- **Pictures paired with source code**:
____________________
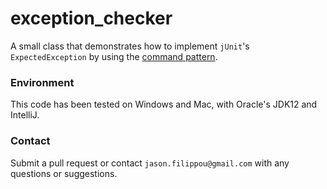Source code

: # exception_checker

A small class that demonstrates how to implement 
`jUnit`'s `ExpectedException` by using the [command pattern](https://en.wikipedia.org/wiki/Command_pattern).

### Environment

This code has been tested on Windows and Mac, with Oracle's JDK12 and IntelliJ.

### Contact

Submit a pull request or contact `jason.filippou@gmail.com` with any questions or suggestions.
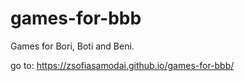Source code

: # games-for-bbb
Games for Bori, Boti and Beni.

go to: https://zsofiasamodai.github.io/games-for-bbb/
____________________
- **Exercise instructions**: Your answer should be an exact copy of the entries above, with no images included.

- **Solved exercise**:
Source code

: # exception_checker

A small class that demonstrates how to implement 
`jUnit`'s `ExpectedException` by using the [command pattern](https://en.wikipedia.org/wiki/Command_pattern).

### Environment

This code has been tested on Windows and Mac, with Oracle's JDK12 and IntelliJ.

### Contact

Submit a pull request or contact `jason.filippou@gmail.com` with any questions or suggestions.
Source code

: # games-for-bbb
Games for Bori, Boti and Beni.

go to: https://zsofiasamodai.github.io/games-for-bbb/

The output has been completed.